===== Records provided

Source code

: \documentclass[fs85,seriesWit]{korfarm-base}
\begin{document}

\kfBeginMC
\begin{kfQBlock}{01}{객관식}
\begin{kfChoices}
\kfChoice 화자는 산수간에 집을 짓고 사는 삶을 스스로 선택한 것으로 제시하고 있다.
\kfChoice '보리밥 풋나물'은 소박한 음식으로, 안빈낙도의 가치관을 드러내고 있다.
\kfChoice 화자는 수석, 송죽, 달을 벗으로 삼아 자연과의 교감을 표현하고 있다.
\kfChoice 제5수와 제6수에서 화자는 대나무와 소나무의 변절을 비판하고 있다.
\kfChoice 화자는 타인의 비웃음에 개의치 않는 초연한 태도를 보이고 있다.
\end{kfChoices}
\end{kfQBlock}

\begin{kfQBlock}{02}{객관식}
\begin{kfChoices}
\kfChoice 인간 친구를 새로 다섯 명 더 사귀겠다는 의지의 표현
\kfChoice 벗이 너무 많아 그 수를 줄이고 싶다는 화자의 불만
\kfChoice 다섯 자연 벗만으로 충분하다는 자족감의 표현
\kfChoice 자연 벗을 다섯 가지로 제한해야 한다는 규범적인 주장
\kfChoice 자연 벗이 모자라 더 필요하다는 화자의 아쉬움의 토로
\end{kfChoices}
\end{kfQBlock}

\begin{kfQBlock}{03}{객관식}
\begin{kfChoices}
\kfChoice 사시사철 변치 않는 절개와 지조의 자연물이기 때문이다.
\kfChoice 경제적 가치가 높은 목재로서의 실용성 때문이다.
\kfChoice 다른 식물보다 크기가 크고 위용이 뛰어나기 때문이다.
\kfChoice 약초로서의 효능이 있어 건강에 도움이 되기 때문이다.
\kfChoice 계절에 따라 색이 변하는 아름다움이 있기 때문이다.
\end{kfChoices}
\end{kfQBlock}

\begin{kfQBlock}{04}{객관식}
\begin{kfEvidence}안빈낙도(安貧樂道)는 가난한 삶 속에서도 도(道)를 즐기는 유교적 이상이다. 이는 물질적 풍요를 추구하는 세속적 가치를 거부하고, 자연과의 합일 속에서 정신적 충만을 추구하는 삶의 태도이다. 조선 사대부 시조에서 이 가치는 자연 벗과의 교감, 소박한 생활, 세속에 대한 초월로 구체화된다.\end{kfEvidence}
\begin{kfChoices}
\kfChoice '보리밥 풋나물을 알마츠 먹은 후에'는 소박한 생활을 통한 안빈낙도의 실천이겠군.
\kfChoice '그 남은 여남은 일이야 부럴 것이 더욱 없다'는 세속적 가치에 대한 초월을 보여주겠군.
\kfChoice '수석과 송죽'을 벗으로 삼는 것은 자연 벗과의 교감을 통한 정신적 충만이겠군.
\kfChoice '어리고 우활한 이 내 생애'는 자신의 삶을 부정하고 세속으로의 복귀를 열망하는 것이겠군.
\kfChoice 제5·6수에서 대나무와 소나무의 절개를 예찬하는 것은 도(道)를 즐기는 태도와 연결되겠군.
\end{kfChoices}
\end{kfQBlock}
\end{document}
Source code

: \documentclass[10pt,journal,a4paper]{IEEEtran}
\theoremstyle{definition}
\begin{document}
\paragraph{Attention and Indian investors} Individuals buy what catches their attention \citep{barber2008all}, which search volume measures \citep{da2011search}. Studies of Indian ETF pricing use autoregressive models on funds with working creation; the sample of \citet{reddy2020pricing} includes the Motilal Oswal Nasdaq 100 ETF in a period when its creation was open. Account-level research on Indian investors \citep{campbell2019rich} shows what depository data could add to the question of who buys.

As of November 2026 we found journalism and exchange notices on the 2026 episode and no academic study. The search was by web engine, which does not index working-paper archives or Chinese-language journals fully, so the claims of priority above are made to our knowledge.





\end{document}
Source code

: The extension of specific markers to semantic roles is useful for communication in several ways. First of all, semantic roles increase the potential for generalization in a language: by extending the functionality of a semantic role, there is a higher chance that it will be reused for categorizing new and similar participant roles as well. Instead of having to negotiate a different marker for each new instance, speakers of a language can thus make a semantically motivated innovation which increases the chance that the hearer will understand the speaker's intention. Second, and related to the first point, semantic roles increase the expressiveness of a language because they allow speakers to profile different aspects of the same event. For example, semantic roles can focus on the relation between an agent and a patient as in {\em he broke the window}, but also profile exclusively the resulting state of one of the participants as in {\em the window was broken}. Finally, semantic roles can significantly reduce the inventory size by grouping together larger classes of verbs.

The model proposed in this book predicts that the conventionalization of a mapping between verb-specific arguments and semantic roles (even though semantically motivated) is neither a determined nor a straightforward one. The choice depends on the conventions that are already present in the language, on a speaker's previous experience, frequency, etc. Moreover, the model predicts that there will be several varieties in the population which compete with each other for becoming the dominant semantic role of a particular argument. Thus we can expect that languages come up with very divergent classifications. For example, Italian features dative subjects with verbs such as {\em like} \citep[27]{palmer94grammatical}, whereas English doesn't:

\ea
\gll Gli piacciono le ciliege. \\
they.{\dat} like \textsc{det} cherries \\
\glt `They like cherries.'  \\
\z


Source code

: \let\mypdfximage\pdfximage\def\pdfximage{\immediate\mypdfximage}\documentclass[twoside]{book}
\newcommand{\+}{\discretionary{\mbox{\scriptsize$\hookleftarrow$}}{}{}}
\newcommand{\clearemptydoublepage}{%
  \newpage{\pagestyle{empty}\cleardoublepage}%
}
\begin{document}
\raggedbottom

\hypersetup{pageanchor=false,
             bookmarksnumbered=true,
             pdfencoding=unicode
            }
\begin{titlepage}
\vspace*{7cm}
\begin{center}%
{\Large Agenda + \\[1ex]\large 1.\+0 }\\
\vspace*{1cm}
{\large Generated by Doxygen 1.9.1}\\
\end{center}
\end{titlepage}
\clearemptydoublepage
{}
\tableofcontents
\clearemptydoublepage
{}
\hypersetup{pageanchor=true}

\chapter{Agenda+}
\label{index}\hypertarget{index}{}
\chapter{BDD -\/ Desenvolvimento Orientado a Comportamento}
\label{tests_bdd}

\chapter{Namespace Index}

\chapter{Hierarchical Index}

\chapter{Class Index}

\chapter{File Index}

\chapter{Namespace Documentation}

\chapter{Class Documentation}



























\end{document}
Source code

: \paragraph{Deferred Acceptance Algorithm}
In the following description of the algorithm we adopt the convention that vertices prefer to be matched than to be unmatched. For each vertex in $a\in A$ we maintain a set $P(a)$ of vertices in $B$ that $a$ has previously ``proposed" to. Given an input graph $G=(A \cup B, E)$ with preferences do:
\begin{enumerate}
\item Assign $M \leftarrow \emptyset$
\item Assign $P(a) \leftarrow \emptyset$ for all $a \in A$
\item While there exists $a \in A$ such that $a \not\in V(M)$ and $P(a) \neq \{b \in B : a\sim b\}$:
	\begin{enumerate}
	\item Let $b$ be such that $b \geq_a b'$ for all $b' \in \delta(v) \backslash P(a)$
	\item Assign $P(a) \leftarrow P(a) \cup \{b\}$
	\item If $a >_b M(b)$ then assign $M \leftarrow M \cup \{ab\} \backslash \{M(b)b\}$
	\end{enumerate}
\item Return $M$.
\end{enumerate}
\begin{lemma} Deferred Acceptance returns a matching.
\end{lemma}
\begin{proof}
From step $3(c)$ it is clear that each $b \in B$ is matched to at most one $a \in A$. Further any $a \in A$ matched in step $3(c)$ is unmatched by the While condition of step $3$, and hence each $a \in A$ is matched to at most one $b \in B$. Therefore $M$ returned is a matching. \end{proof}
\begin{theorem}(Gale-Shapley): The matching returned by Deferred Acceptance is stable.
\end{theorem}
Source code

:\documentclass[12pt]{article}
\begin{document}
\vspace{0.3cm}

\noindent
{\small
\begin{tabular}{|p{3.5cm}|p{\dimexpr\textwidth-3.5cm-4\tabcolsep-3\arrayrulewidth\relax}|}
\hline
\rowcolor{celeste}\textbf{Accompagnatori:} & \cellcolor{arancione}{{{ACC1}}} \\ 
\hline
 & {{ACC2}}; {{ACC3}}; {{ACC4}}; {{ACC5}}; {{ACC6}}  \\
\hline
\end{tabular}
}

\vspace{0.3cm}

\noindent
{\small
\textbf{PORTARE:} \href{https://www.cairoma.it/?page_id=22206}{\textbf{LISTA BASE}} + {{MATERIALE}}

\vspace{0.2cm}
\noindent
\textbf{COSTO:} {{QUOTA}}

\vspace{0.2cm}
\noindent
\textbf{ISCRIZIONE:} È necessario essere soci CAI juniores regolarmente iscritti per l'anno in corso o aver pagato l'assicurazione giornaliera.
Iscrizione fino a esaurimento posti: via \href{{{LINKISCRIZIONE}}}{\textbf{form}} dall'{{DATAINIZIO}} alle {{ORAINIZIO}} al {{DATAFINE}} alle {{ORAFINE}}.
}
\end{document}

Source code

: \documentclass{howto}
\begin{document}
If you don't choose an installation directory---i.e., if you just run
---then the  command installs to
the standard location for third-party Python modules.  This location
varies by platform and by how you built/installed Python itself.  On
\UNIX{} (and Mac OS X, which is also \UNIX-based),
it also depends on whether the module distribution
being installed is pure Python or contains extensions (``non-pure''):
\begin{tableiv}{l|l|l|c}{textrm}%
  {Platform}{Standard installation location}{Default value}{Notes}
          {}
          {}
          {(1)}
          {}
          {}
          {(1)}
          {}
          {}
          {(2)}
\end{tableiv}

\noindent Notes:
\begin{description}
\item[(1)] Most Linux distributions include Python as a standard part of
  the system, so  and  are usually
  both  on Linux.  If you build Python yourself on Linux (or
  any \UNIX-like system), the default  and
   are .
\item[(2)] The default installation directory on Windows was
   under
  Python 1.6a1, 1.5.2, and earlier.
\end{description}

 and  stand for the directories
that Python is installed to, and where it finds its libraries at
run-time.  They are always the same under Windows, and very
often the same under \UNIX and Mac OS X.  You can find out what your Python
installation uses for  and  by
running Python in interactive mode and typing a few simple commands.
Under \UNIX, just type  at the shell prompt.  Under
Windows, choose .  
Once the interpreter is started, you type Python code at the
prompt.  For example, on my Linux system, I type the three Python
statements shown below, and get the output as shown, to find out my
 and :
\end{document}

==========

Exercise instructions: Find the word "matching" in the entries. Copy each line that holds it.

Solution for this exercise:
\begin{lemma} Deferred Acceptance returns a matching.
From step $3(c)$ it is clear that each $b \in B$ is matched to at most one $a \in A$. Further any $a \in A$ matched in step $3(c)$ is unmatched by the While condition of step $3$, and hence each $a \in A$ is matched to at most one $b \in B$. Therefore $M$ returned is a matching. \end{proof}
\begin{theorem}(Gale-Shapley): The matching returned by Deferred Acceptance is stable.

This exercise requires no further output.